(大龍寺)
山本家之墓
これも大河ドラマ効果だろうが、大龍寺墓地には山本家の墓を示す看板が随所に出ており、迷うことなく行き着くことができる。墓所の題字は新島八重直筆。裏側には「昭和六年九月合葬 山本権八女 京都住 新島八重子建之 八十七歳」とある。
大龍寺の過去帳によると、文化年間(すなわち八重の高祖父の時代)から山本家は大龍寺を菩提寺としていた。昭和六年(1931)、八重は点在していた山本家の墓を一か所に集め、この墓所を整備した。八重が亡くなったのは、墓所整備の翌年、昭和七年(1932)のことであった。享年八十七。
新島八重歌碑
たらちねの 御墓(みはか)のあとを とふことも 今日をかきりと なくほととぎす
丹羽蔟(にわやから)能由墓
無縁墓石群の中に丹羽蔟の墓石がある。
丹波蔟は百石。代官。兵糧方総督。慶應四年(1868)八月七日、大沼郡野尻村にて自刃。五十四歳。

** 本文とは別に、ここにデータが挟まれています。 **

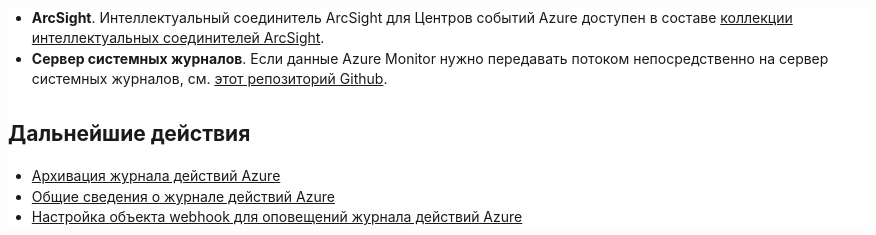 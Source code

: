 * **ArcSight**. Интеллектуальный соединитель ArcSight для Центров событий Azure доступен в составе [коллекции интеллектуальных соединителей ArcSight](https://community.softwaregrp.com/t5/Discussions/Announcing-General-Availability-of-ArcSight-Smart-Connectors-7/m-p/1671852).
* **Сервер системных журналов**. Если данные Azure Monitor нужно передавать потоком непосредственно на сервер системных журналов, см. [этот репозиторий Github](https://github.com/miguelangelopereira/azuremonitor2syslog/).

## <a name="next-steps"></a>Дальнейшие действия
* [Архивация журнала действий Azure](monitoring-archive-activity-log.md)
* [Общие сведения о журнале действий Azure](monitoring-overview-activity-logs.md)
* [Настройка объекта webhook для оповещений журнала действий Azure](monitor-alerts-unified-log-webhook.md)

吉田家の墓地に七名の連名墓がある。そのうち「勇戦良義居士」という法名が戊辰役で戦死した吉田義助のものであろう。
吉田義助は預方。慶応四年(1868)八月二十三日、若松大和町にて戦死。
勇戦良義居士
(吉田義助の墓)
忠心院戦山義勝墓(佐藤次郎八の墓)
佐藤次郎八は、武八父。堀隊。慶應四年(1868)一月五日、淀にて戦死。三十八歳。
永井氏七人之墓
永井左京、永井スミ、永井ツル、永井英記、永井フヂ、永井ヤエ、永井某(名前不詳)の七名の墓である。
永井左京は四百石。青竜隊士中三番木本隊小隊頭。慶応四年(1868)八月二十三日、若松本二ノ丁の自宅にて自刃。三十五歳、以下、いずれも左京の家族で同日自宅にて自刃している。

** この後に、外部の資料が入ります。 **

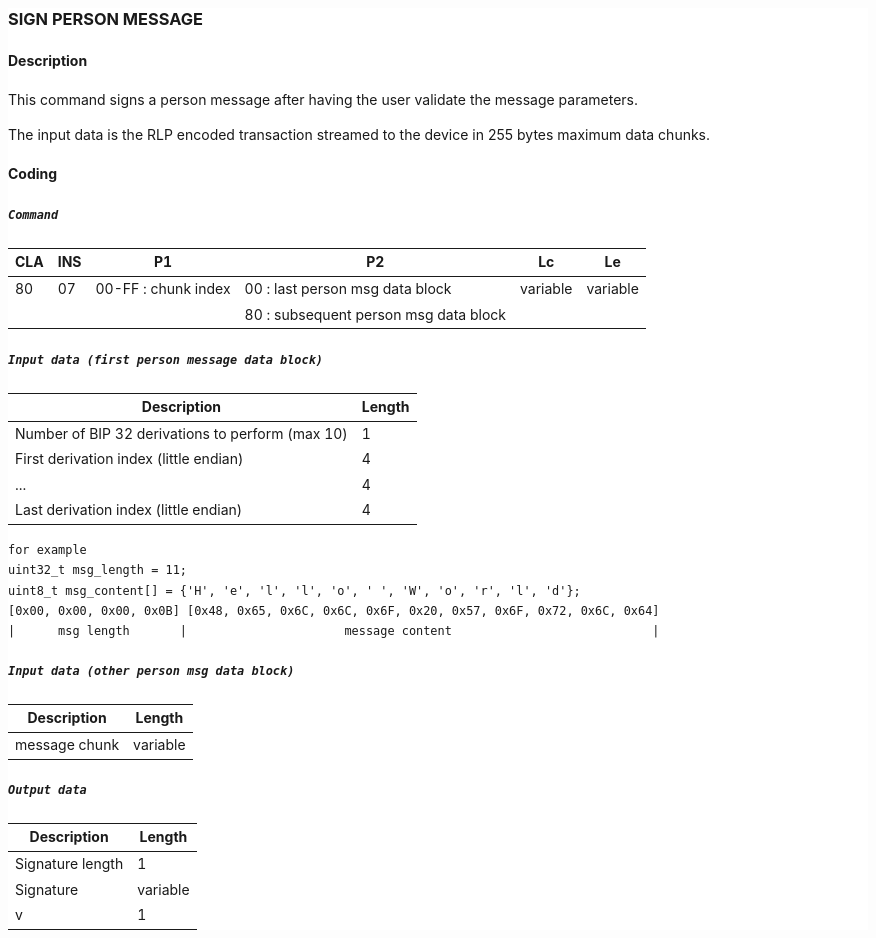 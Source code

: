 
### SIGN PERSON MESSAGE

#### Description

This command signs a person message after having the user validate the message parameters.

The input data is the RLP encoded transaction streamed to the device in 255 bytes maximum data chunks.

#### Coding

##### `Command`

| CLA | INS  | P1                   | P2                               | Lc       | Le       |
| --- | ---  | ---                  | ---                              | ---      | ---      |
| 80  | 07   |  00-FF : chunk index | 00 : last person msg data block  | variable | variable |
|     |      |                      | 80 : subsequent person msg data block |    |          |

##### `Input data (first person message data block)`

| Description                                          | Length   | 
| ---                                                  | ---      | 
| Number of BIP 32 derivations to perform (max 10)     | 1        |
| First derivation index (little endian)               | 4        |
| ...                                                  | 4        |
| Last derivation index (little endian)                | 4        |

```
for example
uint32_t msg_length = 11;
uint8_t msg_content[] = {'H', 'e', 'l', 'l', 'o', ' ', 'W', 'o', 'r', 'l', 'd'};
[0x00, 0x00, 0x00, 0x0B] [0x48, 0x65, 0x6C, 0x6C, 0x6F, 0x20, 0x57, 0x6F, 0x72, 0x6C, 0x64]
|      msg length       |                      message content                            |
```
##### `Input data (other person msg data block)`

| Description                                          | Length   |
| ---                                                  | ---      |
| message chunk                                        | variable |


##### `Output data`

| Description                                          | Length   |
| ---                                                  | ---      | 
| Signature length                                     | 1        |
| Signature                                            | variable |
| v                                                    | 1        |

スミ…左京の妻、三十歳、ツル…左京の母、六十二歳、フヂ…左京の娘、十四歳、英記…二男、十一歳、某…三男、八歳。ヤエ…左京の姉、三十八歳。
鏡清院殿壽室妙觀大姉
妙臺院殿英照鏡湏大姉
清要院室圓妙真大姉
誠光院觀室一露大姉
(沼沢道子 貞子 やや子 すが子の墓)
沼沢家の女性四名の合葬墓である。
沼沢道子は沼沢九郎兵衛(千石)の妻。慶応四年(1868)八月二十三日、若松自邸で姑貞子を介錯後、娘二人とともに自刃。五十二歳。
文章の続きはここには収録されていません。